Pour les auditeurs, ils n'affirmaient pas leurs préférences, qui étaient généralement, déférence ou curiosité, celles que les circonstances leur imposaient. Peut-être étaient-ils plus attirés vers les merveilleuses aventures; mais ils se montraient plus recueillis pendant une migration de revenants: aussi bien, le narrateur débitait ces légendes de pénitence comme un acte de foi, ponctuellement, ainsi qu'une leçon apprise par coeur, un peu à la manière d'une psalmodie, la voix baissant d'un ton vers la fin, l'action ralentie à mesure que l'issue approchait.

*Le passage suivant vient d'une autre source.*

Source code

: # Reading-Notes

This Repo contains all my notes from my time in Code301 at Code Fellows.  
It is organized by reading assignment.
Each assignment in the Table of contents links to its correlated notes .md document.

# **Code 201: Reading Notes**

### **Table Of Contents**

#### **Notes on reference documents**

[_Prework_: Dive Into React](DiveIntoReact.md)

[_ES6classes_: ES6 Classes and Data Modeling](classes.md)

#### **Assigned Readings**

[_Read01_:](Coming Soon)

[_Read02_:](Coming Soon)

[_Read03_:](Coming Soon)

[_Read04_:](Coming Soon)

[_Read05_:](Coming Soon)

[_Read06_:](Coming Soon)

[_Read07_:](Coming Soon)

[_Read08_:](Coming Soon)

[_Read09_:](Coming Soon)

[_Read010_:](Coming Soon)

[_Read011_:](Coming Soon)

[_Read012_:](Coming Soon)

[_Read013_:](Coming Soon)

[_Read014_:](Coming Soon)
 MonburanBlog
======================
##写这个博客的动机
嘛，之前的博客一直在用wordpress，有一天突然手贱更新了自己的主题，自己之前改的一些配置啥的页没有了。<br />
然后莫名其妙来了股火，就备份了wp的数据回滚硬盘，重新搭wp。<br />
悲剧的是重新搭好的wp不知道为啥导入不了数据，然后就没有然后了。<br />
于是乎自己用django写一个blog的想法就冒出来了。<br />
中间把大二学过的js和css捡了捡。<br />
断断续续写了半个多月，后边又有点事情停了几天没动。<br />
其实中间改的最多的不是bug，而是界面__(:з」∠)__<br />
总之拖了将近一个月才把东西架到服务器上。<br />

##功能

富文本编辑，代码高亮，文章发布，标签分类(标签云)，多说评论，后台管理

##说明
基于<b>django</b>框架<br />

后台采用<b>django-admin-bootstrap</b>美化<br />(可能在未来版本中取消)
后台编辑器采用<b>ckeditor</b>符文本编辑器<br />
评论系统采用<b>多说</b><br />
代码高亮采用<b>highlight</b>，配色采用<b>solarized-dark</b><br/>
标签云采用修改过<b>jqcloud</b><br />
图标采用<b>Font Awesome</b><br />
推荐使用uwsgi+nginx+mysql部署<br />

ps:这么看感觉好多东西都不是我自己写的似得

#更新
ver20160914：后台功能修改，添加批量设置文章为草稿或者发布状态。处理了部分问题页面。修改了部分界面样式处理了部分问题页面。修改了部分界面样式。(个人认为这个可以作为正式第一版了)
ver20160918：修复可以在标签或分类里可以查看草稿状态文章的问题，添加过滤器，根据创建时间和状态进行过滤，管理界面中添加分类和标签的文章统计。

Avec les autres conteurs, les superstitions et les enchantements de cette mythologie fataliste des Bretons, d'ordinaire, occupaient la veillée. Mais l'ex-matelot, lui, comme il «envoyait son esprit par l'Océan» ! Et l'on aurait cru que la prison des âmes se fût ouverte subitement. On sentait alors que le ciel était moins gris, l'air plus large et le vent plus léger; de confiance on voguait vers les pays inconnus avec ce pilote, et lui-même devenait sur son élément plus alerte de la parole, s'aidant des gestes jadis les plus familiers. Et, chemin faisant, c'étaient des contrées étrangement variées, entre des mers sans doute incréées, dans un monde éternellement enveloppé d'une lumière sans nom chez les hommes et sans cesse confinant au surnaturel... Les beaux palais aériens qu'on escalade par une échelle invisible ! et ces régions sous-marines où les naufragés descendent par les tours des églises submergées, comme à Ker-Is, sans qu'ils retrouvent ensuite où ils ont abordé ! les secours inespérés ! les bienfaisants poissons qui parlent ! les fortunes qu'on rapporte au retour !... Les plus fameux romans de cape et d'épée sont l'enfance de l'art à côté de cette primitive littérature. Et les classiques Argonautes n'étaient que des novices auprès de ces pêcheurs de Bretagne. Et la Toison d'Or, qu'était-ce au prix de ces rivières où coulent des perles, de ces châteaux de diamant, de ces jardins mystérieux avec des arbres chargés de pommes dont les pépins sont des rubis !...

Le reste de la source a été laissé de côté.